**TASK STATEMENT**
This exercise calls for the line with "- **ramsey/collection**: Object-oriented", the line with "- **laravel/envoyer**: Zero-downtime", and all lines between them in the material below, output exactly and with no other lines.
[[ GIVEN RECORDS, beginning ]]
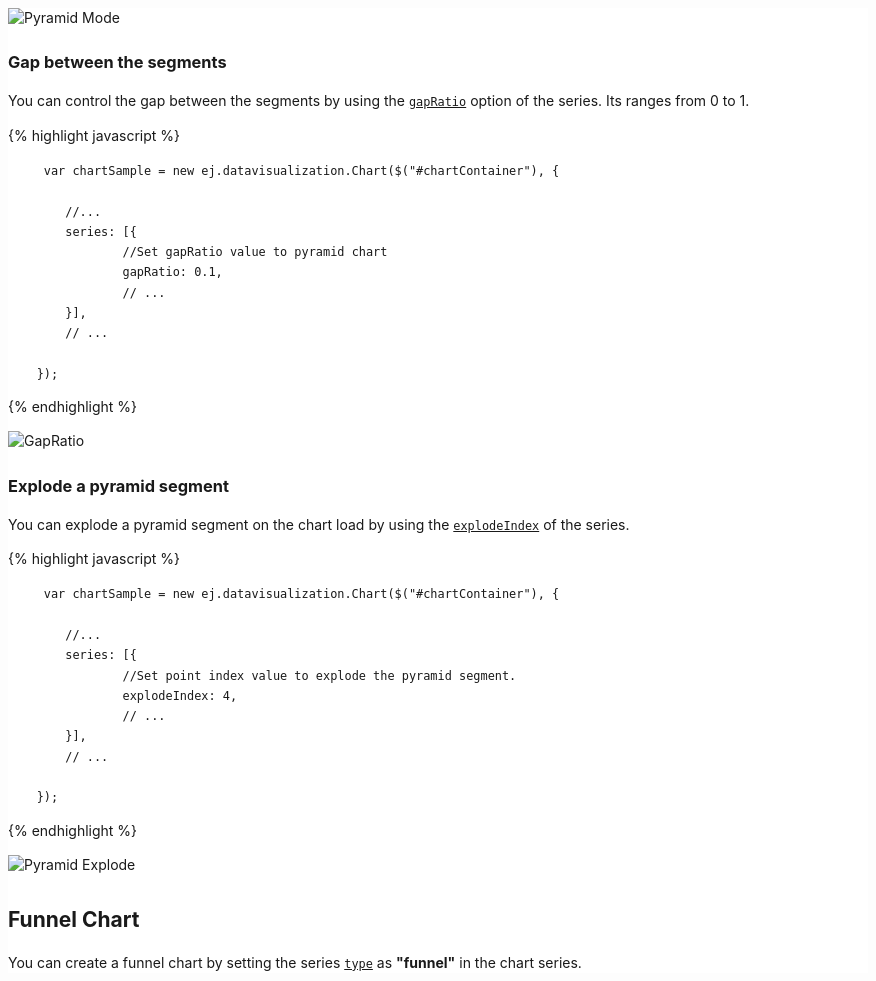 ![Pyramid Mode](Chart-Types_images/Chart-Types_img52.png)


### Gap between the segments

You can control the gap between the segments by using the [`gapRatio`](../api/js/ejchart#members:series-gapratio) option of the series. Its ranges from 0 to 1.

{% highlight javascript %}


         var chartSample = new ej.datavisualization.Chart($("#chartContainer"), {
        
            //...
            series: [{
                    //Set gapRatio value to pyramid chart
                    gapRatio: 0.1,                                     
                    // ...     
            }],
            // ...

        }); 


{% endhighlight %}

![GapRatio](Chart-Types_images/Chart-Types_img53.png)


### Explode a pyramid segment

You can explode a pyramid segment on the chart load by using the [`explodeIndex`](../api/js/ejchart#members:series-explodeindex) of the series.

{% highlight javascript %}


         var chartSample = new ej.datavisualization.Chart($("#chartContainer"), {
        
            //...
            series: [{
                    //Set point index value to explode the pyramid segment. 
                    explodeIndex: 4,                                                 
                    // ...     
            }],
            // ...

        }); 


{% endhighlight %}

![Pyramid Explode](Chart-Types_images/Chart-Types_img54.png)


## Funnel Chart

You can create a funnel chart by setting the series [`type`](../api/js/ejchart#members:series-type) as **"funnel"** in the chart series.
[[ GIVEN RECORDS, end ]]
[[ GIVEN RECORDS, beginning ]]
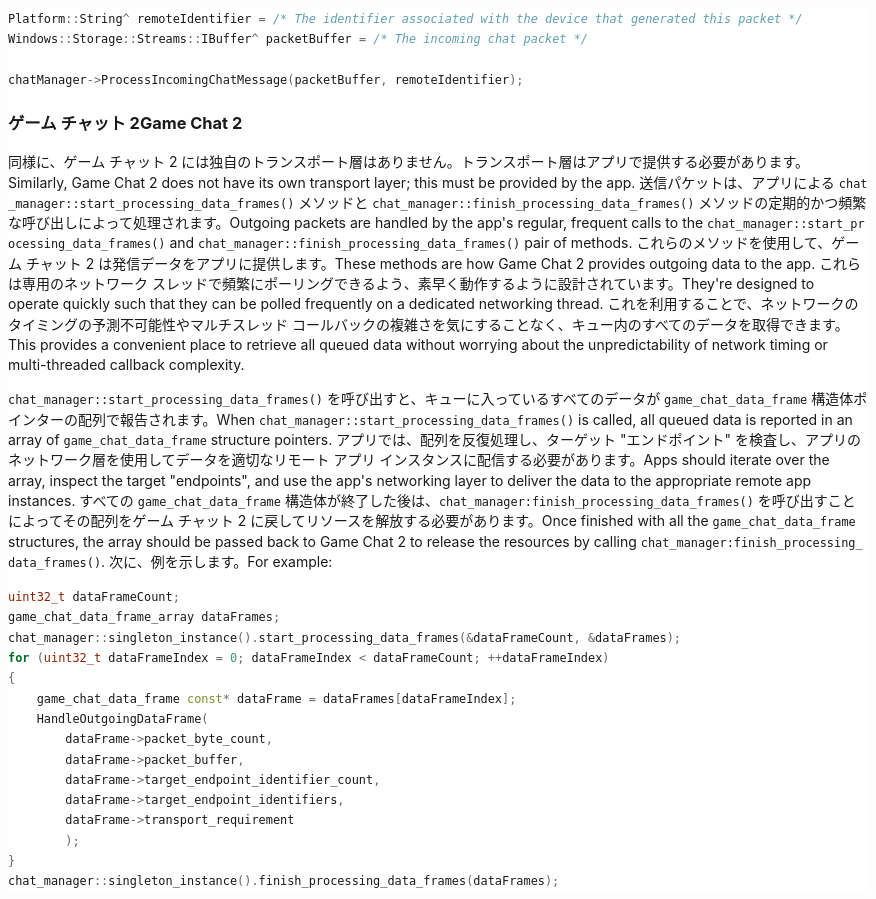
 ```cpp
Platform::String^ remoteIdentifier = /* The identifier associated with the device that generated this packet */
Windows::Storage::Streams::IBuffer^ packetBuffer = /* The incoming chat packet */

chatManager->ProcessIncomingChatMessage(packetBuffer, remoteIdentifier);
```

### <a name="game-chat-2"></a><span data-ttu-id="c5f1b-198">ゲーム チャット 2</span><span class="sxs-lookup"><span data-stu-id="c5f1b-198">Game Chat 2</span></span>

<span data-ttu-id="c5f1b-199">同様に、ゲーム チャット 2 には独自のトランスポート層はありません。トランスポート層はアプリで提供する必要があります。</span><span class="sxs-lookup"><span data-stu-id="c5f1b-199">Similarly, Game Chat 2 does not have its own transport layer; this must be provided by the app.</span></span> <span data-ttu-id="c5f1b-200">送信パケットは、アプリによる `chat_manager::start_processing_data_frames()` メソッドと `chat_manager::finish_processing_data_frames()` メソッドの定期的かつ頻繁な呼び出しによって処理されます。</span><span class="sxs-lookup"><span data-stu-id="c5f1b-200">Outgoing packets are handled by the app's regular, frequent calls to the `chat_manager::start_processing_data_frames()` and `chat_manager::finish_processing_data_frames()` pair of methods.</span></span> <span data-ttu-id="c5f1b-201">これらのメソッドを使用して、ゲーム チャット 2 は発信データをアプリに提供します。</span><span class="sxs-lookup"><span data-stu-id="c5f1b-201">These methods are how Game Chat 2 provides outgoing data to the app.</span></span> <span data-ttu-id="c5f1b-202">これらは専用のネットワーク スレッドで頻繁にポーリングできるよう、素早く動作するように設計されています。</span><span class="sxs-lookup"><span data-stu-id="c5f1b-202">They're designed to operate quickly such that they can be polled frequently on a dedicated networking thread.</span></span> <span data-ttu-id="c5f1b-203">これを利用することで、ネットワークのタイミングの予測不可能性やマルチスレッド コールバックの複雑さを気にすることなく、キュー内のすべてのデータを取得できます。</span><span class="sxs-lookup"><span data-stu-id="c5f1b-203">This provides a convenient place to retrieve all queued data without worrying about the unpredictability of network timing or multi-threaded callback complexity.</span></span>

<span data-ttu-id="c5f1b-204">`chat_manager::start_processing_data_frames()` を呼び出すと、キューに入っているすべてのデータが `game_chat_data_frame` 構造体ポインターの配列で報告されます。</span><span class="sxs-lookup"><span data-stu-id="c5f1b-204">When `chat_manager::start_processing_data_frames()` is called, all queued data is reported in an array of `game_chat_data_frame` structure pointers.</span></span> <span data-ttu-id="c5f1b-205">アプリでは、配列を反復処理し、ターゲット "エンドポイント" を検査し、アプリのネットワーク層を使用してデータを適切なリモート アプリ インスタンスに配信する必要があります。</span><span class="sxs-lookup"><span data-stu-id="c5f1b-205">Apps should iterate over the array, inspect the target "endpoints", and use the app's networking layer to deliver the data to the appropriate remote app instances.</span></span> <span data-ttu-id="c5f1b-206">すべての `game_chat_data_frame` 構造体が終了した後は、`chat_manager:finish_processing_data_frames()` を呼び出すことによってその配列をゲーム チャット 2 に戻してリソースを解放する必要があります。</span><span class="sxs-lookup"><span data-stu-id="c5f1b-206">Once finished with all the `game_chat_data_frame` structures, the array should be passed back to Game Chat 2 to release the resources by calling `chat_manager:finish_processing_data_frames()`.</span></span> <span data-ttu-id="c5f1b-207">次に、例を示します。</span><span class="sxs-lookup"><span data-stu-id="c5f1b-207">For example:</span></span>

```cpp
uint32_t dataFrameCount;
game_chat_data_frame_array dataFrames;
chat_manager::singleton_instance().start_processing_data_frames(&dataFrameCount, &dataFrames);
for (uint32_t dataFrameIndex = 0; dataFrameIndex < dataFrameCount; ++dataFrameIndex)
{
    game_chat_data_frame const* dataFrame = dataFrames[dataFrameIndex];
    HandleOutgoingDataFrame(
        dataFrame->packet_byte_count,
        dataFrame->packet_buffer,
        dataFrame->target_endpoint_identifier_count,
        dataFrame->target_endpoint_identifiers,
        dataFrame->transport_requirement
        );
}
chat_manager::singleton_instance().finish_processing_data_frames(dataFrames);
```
[[ GIVEN RECORDS, end ]]
[[ GIVEN RECORDS, beginning ]]
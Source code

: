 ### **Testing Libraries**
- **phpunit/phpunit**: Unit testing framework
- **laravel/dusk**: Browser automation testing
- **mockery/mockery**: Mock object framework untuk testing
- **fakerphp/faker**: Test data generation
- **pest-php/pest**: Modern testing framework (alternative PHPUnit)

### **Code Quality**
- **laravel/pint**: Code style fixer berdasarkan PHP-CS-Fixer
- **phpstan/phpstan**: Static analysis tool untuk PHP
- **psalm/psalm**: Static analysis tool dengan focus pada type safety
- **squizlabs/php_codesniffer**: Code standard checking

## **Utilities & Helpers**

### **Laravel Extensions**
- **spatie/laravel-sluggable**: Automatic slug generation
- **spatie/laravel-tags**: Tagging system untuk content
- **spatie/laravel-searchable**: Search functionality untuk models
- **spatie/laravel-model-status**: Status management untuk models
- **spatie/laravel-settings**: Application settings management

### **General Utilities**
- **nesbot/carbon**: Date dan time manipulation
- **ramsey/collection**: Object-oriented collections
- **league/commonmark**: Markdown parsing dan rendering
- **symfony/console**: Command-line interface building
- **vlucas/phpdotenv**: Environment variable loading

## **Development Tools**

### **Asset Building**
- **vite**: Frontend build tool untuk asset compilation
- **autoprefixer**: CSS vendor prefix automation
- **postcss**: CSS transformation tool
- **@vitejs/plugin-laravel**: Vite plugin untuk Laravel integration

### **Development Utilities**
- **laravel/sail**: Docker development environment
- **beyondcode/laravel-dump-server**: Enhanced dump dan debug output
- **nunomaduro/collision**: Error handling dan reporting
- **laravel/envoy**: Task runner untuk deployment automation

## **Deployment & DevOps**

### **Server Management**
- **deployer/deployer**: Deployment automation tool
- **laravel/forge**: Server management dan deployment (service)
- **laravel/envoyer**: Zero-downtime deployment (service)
[[ GIVEN RECORDS, end ]]
**THE ANSWER**
- **ramsey/collection**: Object-oriented collections
- **league/commonmark**: Markdown parsing dan rendering
- **symfony/console**: Command-line interface building
- **vlucas/phpdotenv**: Environment variable loading

## **Development Tools**

### **Asset Building**
- **vite**: Frontend build tool untuk asset compilation
- **autoprefixer**: CSS vendor prefix automation
- **postcss**: CSS transformation tool
- **@vitejs/plugin-laravel**: Vite plugin untuk Laravel integration

### **Development Utilities**
- **laravel/sail**: Docker development environment
- **beyondcode/laravel-dump-server**: Enhanced dump dan debug output
- **nunomaduro/collision**: Error handling dan reporting
- **laravel/envoy**: Task runner untuk deployment automation

## **Deployment & DevOps**

### **Server Management**
- **deployer/deployer**: Deployment automation tool
- **laravel/forge**: Server management dan deployment (service)
- **laravel/envoyer**: Zero-downtime deployment (service)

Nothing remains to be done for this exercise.